Columnistas

Pueden pasar desapercibidas, pero ahí están. A un lado de la carretera, visibles y solitarias. Concentrados en el continuo tráfico y sus ocultos peligros, no podemos apreciar sus detalles. Debemos detener nuestro viaje, bajar del coche con cuidado, caminar hacia ellas. El común de la gente las verá de lejos, con una mezcla de indiferencia y respeto, a menos que se tenga una conexión con la historia que ellas conmemoran y resumen.

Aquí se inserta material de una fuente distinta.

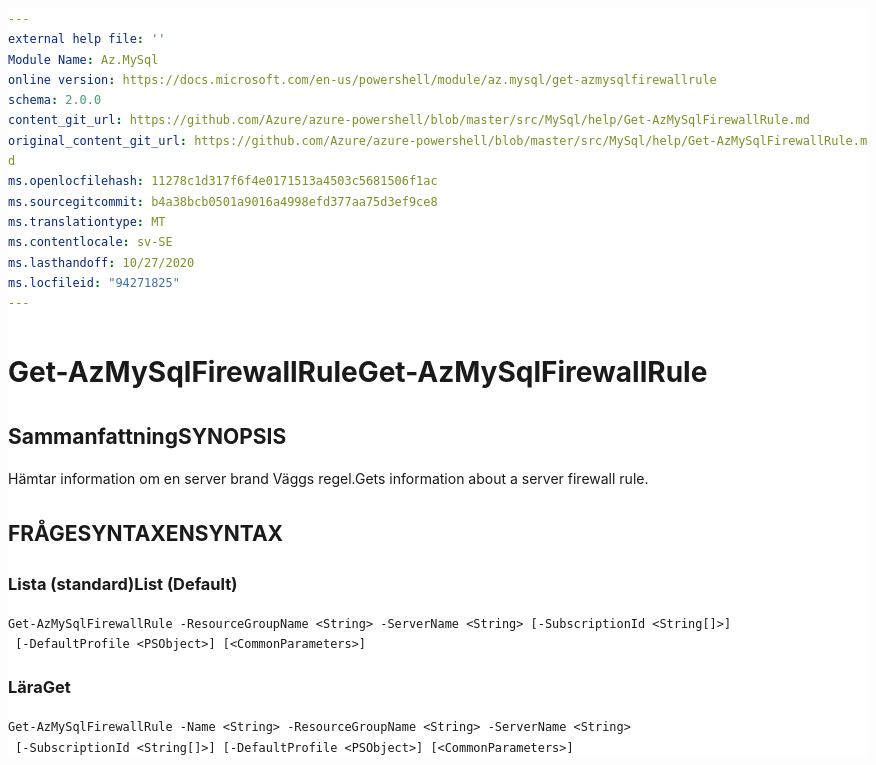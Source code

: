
 ```yaml
---
external help file: ''
Module Name: Az.MySql
online version: https://docs.microsoft.com/en-us/powershell/module/az.mysql/get-azmysqlfirewallrule
schema: 2.0.0
content_git_url: https://github.com/Azure/azure-powershell/blob/master/src/MySql/help/Get-AzMySqlFirewallRule.md
original_content_git_url: https://github.com/Azure/azure-powershell/blob/master/src/MySql/help/Get-AzMySqlFirewallRule.md
ms.openlocfilehash: 11278c1d317f6f4e0171513a4503c5681506f1ac
ms.sourcegitcommit: b4a38bcb0501a9016a4998efd377aa75d3ef9ce8
ms.translationtype: MT
ms.contentlocale: sv-SE
ms.lasthandoff: 10/27/2020
ms.locfileid: "94271825"
---
```

# <span data-ttu-id="ca56f-101">Get-AzMySqlFirewallRule</span><span class="sxs-lookup"><span data-stu-id="ca56f-101">Get-AzMySqlFirewallRule</span></span>

## <span data-ttu-id="ca56f-102">Sammanfattning</span><span class="sxs-lookup"><span data-stu-id="ca56f-102">SYNOPSIS</span></span>
<span data-ttu-id="ca56f-103">Hämtar information om en server brand Väggs regel.</span><span class="sxs-lookup"><span data-stu-id="ca56f-103">Gets information about a server firewall rule.</span></span>

## <span data-ttu-id="ca56f-104">FRÅGESYNTAXEN</span><span class="sxs-lookup"><span data-stu-id="ca56f-104">SYNTAX</span></span>

### <span data-ttu-id="ca56f-105">Lista (standard)</span><span class="sxs-lookup"><span data-stu-id="ca56f-105">List (Default)</span></span>
```
Get-AzMySqlFirewallRule -ResourceGroupName <String> -ServerName <String> [-SubscriptionId <String[]>]
 [-DefaultProfile <PSObject>] [<CommonParameters>]
```

### <span data-ttu-id="ca56f-106">Lära</span><span class="sxs-lookup"><span data-stu-id="ca56f-106">Get</span></span>
```
Get-AzMySqlFirewallRule -Name <String> -ResourceGroupName <String> -ServerName <String>
 [-SubscriptionId <String[]>] [-DefaultProfile <PSObject>] [<CommonParameters>]
```
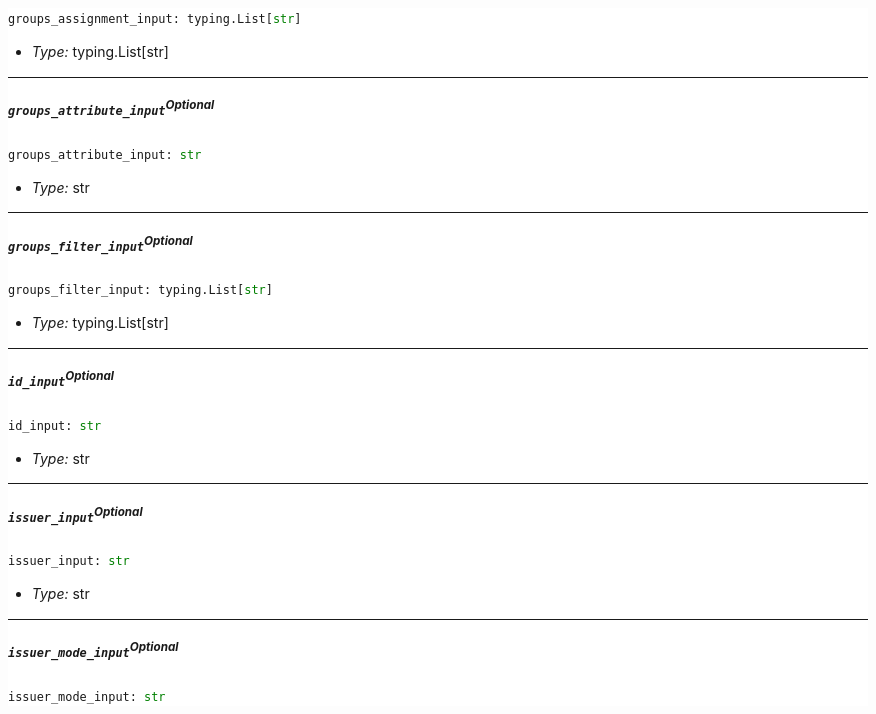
 ```python
groups_assignment_input: typing.List[str]
```

- *Type:* typing.List[str]

---

##### `groups_attribute_input`<sup>Optional</sup> <a name="groups_attribute_input" id="@cdktf/provider-okta.idpSaml.IdpSaml.property.groupsAttributeInput"></a>

```python
groups_attribute_input: str
```

- *Type:* str

---

##### `groups_filter_input`<sup>Optional</sup> <a name="groups_filter_input" id="@cdktf/provider-okta.idpSaml.IdpSaml.property.groupsFilterInput"></a>

```python
groups_filter_input: typing.List[str]
```

- *Type:* typing.List[str]

---

##### `id_input`<sup>Optional</sup> <a name="id_input" id="@cdktf/provider-okta.idpSaml.IdpSaml.property.idInput"></a>

```python
id_input: str
```

- *Type:* str

---

##### `issuer_input`<sup>Optional</sup> <a name="issuer_input" id="@cdktf/provider-okta.idpSaml.IdpSaml.property.issuerInput"></a>

```python
issuer_input: str
```

- *Type:* str

---

##### `issuer_mode_input`<sup>Optional</sup> <a name="issuer_mode_input" id="@cdktf/provider-okta.idpSaml.IdpSaml.property.issuerModeInput"></a>

```python
issuer_mode_input: str
```
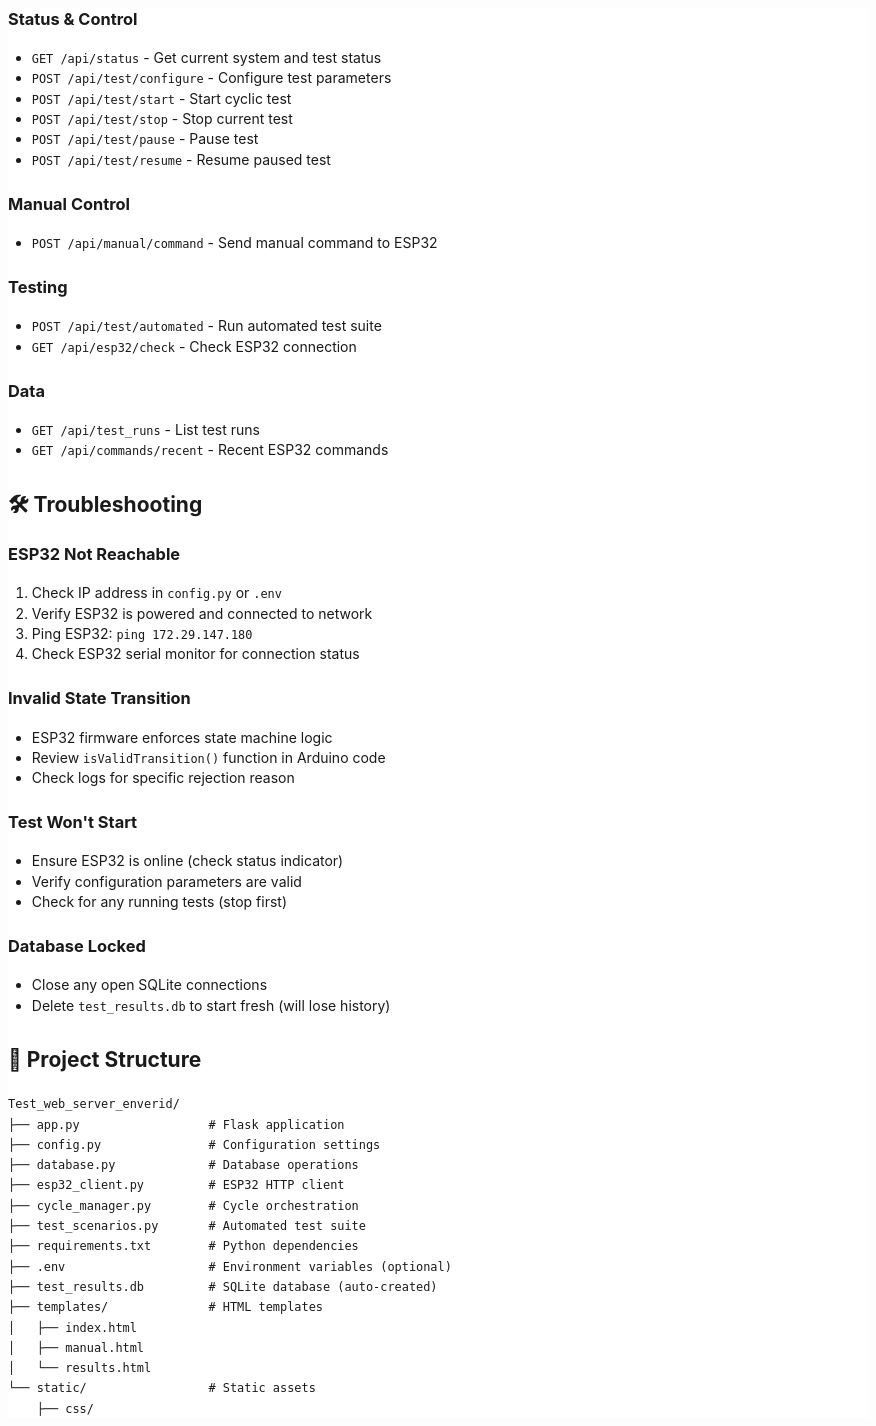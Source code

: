 ### Status & Control
- `GET /api/status` - Get current system and test status
- `POST /api/test/configure` - Configure test parameters
- `POST /api/test/start` - Start cyclic test
- `POST /api/test/stop` - Stop current test
- `POST /api/test/pause` - Pause test
- `POST /api/test/resume` - Resume paused test

### Manual Control
- `POST /api/manual/command` - Send manual command to ESP32

### Testing
- `POST /api/test/automated` - Run automated test suite
- `GET /api/esp32/check` - Check ESP32 connection

### Data
- `GET /api/test_runs` - List test runs
- `GET /api/commands/recent` - Recent ESP32 commands

## 🛠️ Troubleshooting

### ESP32 Not Reachable
1. Check IP address in `config.py` or `.env`
2. Verify ESP32 is powered and connected to network
3. Ping ESP32: `ping 172.29.147.180`
4. Check ESP32 serial monitor for connection status

### Invalid State Transition
- ESP32 firmware enforces state machine logic
- Review `isValidTransition()` function in Arduino code
- Check logs for specific rejection reason

### Test Won't Start
- Ensure ESP32 is online (check status indicator)
- Verify configuration parameters are valid
- Check for any running tests (stop first)

### Database Locked
- Close any open SQLite connections
- Delete `test_results.db` to start fresh (will lose history)

## 📁 Project Structure

```
Test_web_server_enverid/
├── app.py                  # Flask application
├── config.py               # Configuration settings
├── database.py             # Database operations
├── esp32_client.py         # ESP32 HTTP client
├── cycle_manager.py        # Cycle orchestration
├── test_scenarios.py       # Automated test suite
├── requirements.txt        # Python dependencies
├── .env                    # Environment variables (optional)
├── test_results.db         # SQLite database (auto-created)
├── templates/              # HTML templates
│   ├── index.html
│   ├── manual.html
│   └── results.html
└── static/                 # Static assets
    ├── css/
```
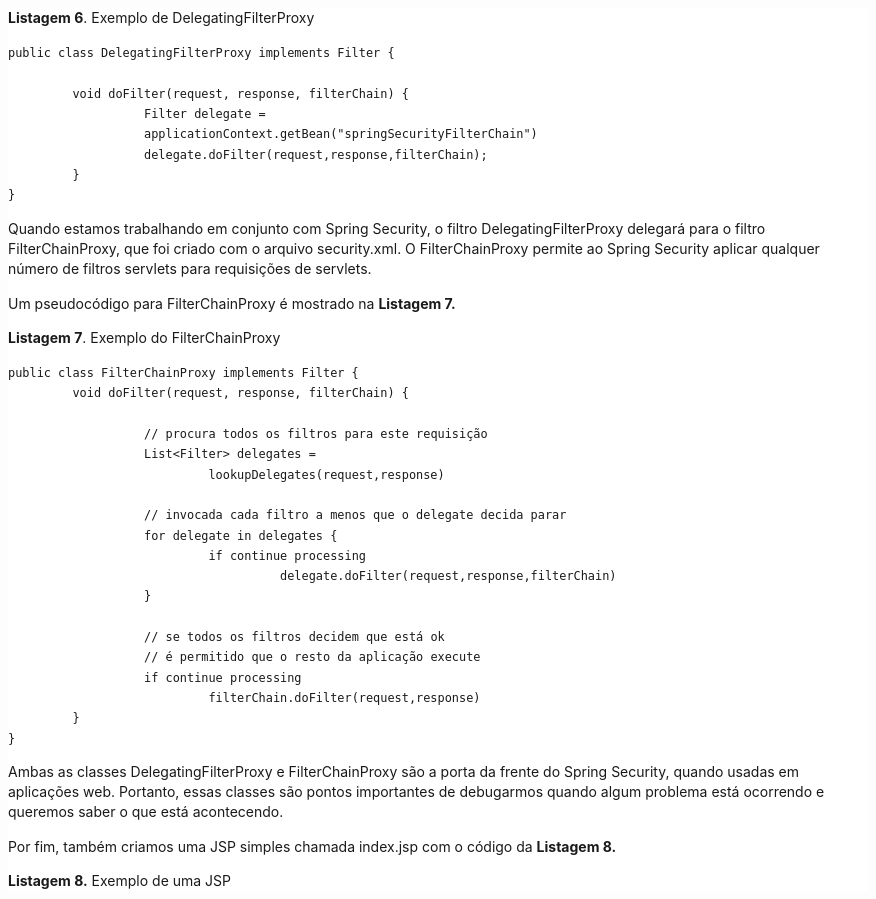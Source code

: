**Listagem 6**. Exemplo de DelegatingFilterProxy



```
public class DelegatingFilterProxy implements Filter {

         void doFilter(request, response, filterChain) {
                   Filter delegate =
                   applicationContext.getBean("springSecurityFilterChain")
                   delegate.doFilter(request,response,filterChain);
         }
}
```



Quando estamos trabalhando em conjunto com Spring Security, o filtro DelegatingFilterProxy delegará para o filtro FilterChainProxy, que foi criado com o arquivo security.xml. O FilterChainProxy permite ao Spring Security aplicar qualquer número de filtros servlets para requisições de servlets.

Um pseudocódigo para FilterChainProxy é mostrado na **Listagem 7.**

**Listagem 7**. Exemplo do FilterChainProxy



```
public class FilterChainProxy implements Filter {
         void doFilter(request, response, filterChain) {

                   // procura todos os filtros para este requisição
                   List<Filter> delegates =
                            lookupDelegates(request,response)

                   // invocada cada filtro a menos que o delegate decida parar
                   for delegate in delegates {
                            if continue processing
                                      delegate.doFilter(request,response,filterChain)
                   }

                   // se todos os filtros decidem que está ok
                   // é permitido que o resto da aplicação execute
                   if continue processing
                            filterChain.doFilter(request,response)
         }
}
```



Ambas as classes DelegatingFilterProxy e FilterChainProxy são a porta da frente do Spring Security, quando usadas em aplicações web. Portanto, essas classes são pontos importantes de debugarmos quando algum problema está ocorrendo e queremos saber o que está acontecendo.

Por fim, também criamos uma JSP simples chamada index.jsp com o código da **Listagem 8.**

**Listagem 8.** Exemplo de uma JSP

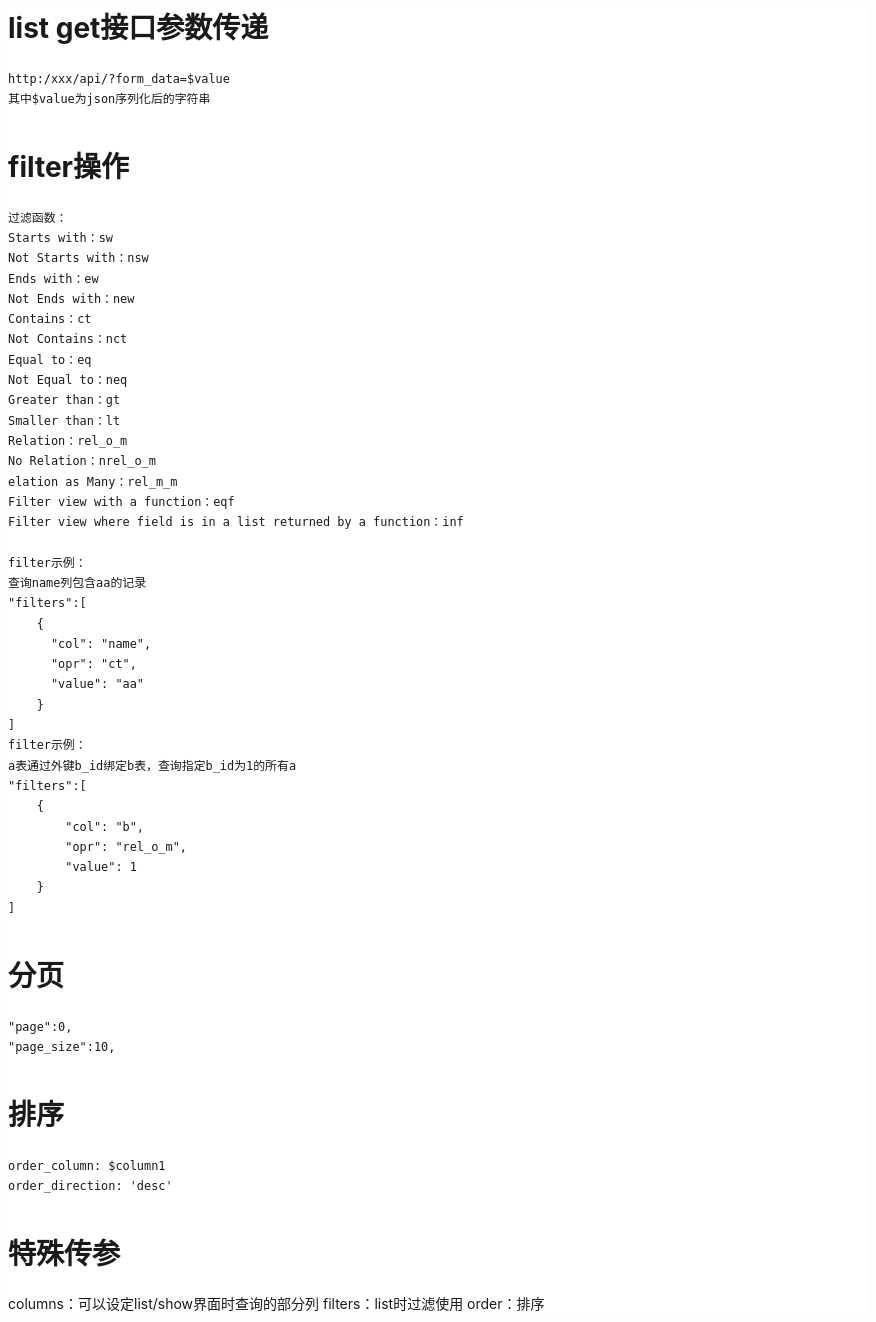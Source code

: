 # list get接口参数传递
```
http:/xxx/api/?form_data=$value
其中$value为json序列化后的字符串
```
# filter操作
```
过滤函数：
Starts with：sw
Not Starts with：nsw
Ends with：ew
Not Ends with：new
Contains：ct
Not Contains：nct
Equal to：eq
Not Equal to：neq
Greater than：gt
Smaller than：lt
Relation：rel_o_m
No Relation：nrel_o_m
elation as Many：rel_m_m
Filter view with a function：eqf
Filter view where field is in a list returned by a function：inf

filter示例：
查询name列包含aa的记录
"filters":[
	{
	  "col": "name",
	  "opr": "ct",   
	  "value": "aa"
	}
]
filter示例：
a表通过外键b_id绑定b表，查询指定b_id为1的所有a
"filters":[
    {
        "col": "b",
        "opr": "rel_o_m",
        "value": 1
    }
]
```
# 分页
```
"page":0,
"page_size":10,
```
# 排序
```
order_column: $column1
order_direction: 'desc'
```
# 特殊传参
columns：可以设定list/show界面时查询的部分列
filters：list时过滤使用
order：排序
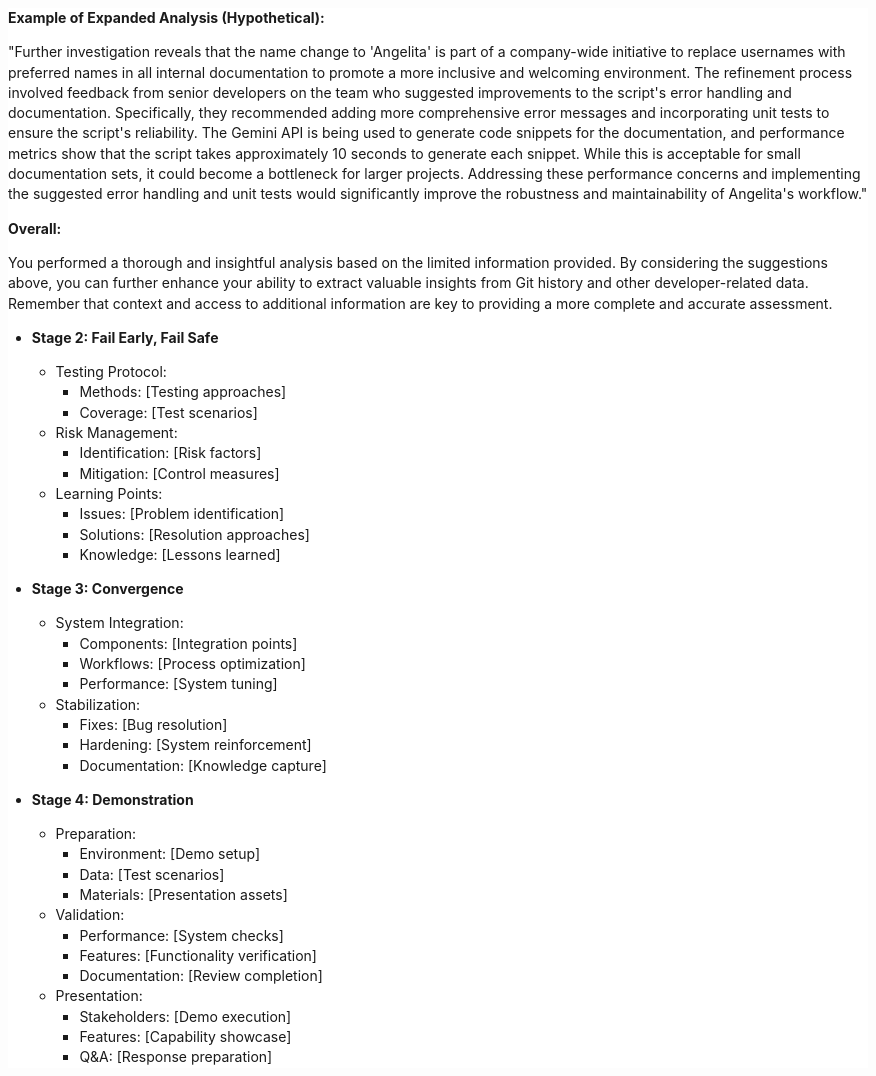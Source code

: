 **Example of Expanded Analysis (Hypothetical):**

"Further investigation reveals that the name change to 'Angelita' is part of a company-wide initiative to replace usernames with preferred names in all internal documentation to promote a more inclusive and welcoming environment.  The refinement process involved feedback from senior developers on the team who suggested improvements to the script's error handling and documentation.  Specifically, they recommended adding more comprehensive error messages and incorporating unit tests to ensure the script's reliability. The Gemini API is being used to generate code snippets for the documentation, and performance metrics show that the script takes approximately 10 seconds to generate each snippet. While this is acceptable for small documentation sets, it could become a bottleneck for larger projects. Addressing these performance concerns and implementing the suggested error handling and unit tests would significantly improve the robustness and maintainability of Angelita's workflow."

**Overall:**

You performed a thorough and insightful analysis based on the limited information provided. By considering the suggestions above, you can further enhance your ability to extract valuable insights from Git history and other developer-related data. Remember that context and access to additional information are key to providing a more complete and accurate assessment.


- **Stage 2: Fail Early, Fail Safe**
    * Testing Protocol:
        - Methods: [Testing approaches]
        - Coverage: [Test scenarios]
    * Risk Management:
        - Identification: [Risk factors]
        - Mitigation: [Control measures]
    * Learning Points:
        - Issues: [Problem identification]
        - Solutions: [Resolution approaches]
        - Knowledge: [Lessons learned]

- **Stage 3: Convergence**
    * System Integration:
        - Components: [Integration points]
        - Workflows: [Process optimization]
        - Performance: [System tuning]
    * Stabilization:
        - Fixes: [Bug resolution]
        - Hardening: [System reinforcement]
        - Documentation: [Knowledge capture]

- **Stage 4: Demonstration**
    * Preparation:
        - Environment: [Demo setup]
        - Data: [Test scenarios]
        - Materials: [Presentation assets]
    * Validation:
        - Performance: [System checks]
        - Features: [Functionality verification]
        - Documentation: [Review completion]
    * Presentation:
        - Stakeholders: [Demo execution]
        - Features: [Capability showcase]
        - Q&A: [Response preparation]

Era muy pequeño cuando supe el significado de las cruces plantadas al borde de las carreteras. Fue mi padre quien me lo dijo, cuando tenía unos seis años. Él y mi madre se referían a esa época infantil como una etapa peculiar: había aprendido a leer recientemente y lo hacía en voz alta con todo texto que lograba mirar desde el asiento de atrás del carro. Dentro de la ciudad, las marcas publicitarias y sus eslóganes, los nombres de las rutas de buses, las señales de tránsito, las carteleras de los cines, todo lo que tuviera letras y números era verbalizado sin freno. Aunque podría resultar cansino para mis progenitores, no se quejaban pues al parecer lo hacía con gracia, repitiendo las palabras con histrionismo y distintos tonos.

Alguna vez, viajando por carretera, llamó mi atención que las cruces al lado del camino tenían textos que yo no lograba leer. A diferencia de las grandes vallas de carretera, sus letras eran muy pequeñas y, con la distancia y velocidad, resultaba frustrante omitirlas de mis “prácticas” de lectura. Protesté con vehemencia y entonces mi padre, sin incomodarse, detuvo el carro kilómetros después para complacer mi sed de conocimiento. Cualquier oportunidad era buena para enseñar una lección de vida y él no iba a dejar pasar esta.

Nos bajamos del vehículo y me llevó de la mano hacia una cruz, rodeada de maleza, para que yo pudiera leer lo que estaba escrito en ella. Me explicó que la señal estaba ahí porque alguien había muerto en ese lugar, seguramente a causa de un accidente y que su familia la habría puesto. El nombre era de la persona, los números eran las fechas de nacimiento y de fallecimiento. Como imaginarán, pregunté curioso si había alguien enterrado ahí pues lo asocié con las cruces que había visto en el camposanto y él me aclaró que no. Guardó silencio y me hizo entender que debía callar, luego regresamos al carro. Después de su explicación, no intenté más leer el texto de las cruces, pero siempre estaba atento a su ubicación. En mi inocencia, me volví consciente que, aún lacónicas, simbolizaban historias truncadas bruscamente por la muerte.

Con los años, me he acostumbrado a ver las cruces en la vía como advertencia de la importancia de conducir con precaución, pero también como testimonios de dolor, añoranza y amor. Esas cruces nos hablan de la fragilidad de nuestras vidas y las de la gente que nos rodea. Del principio y el final de un camino o del principio y el final de otro. Están ahí para recordárnoslo. Pueden pasar desapercibidas, pero ahí están.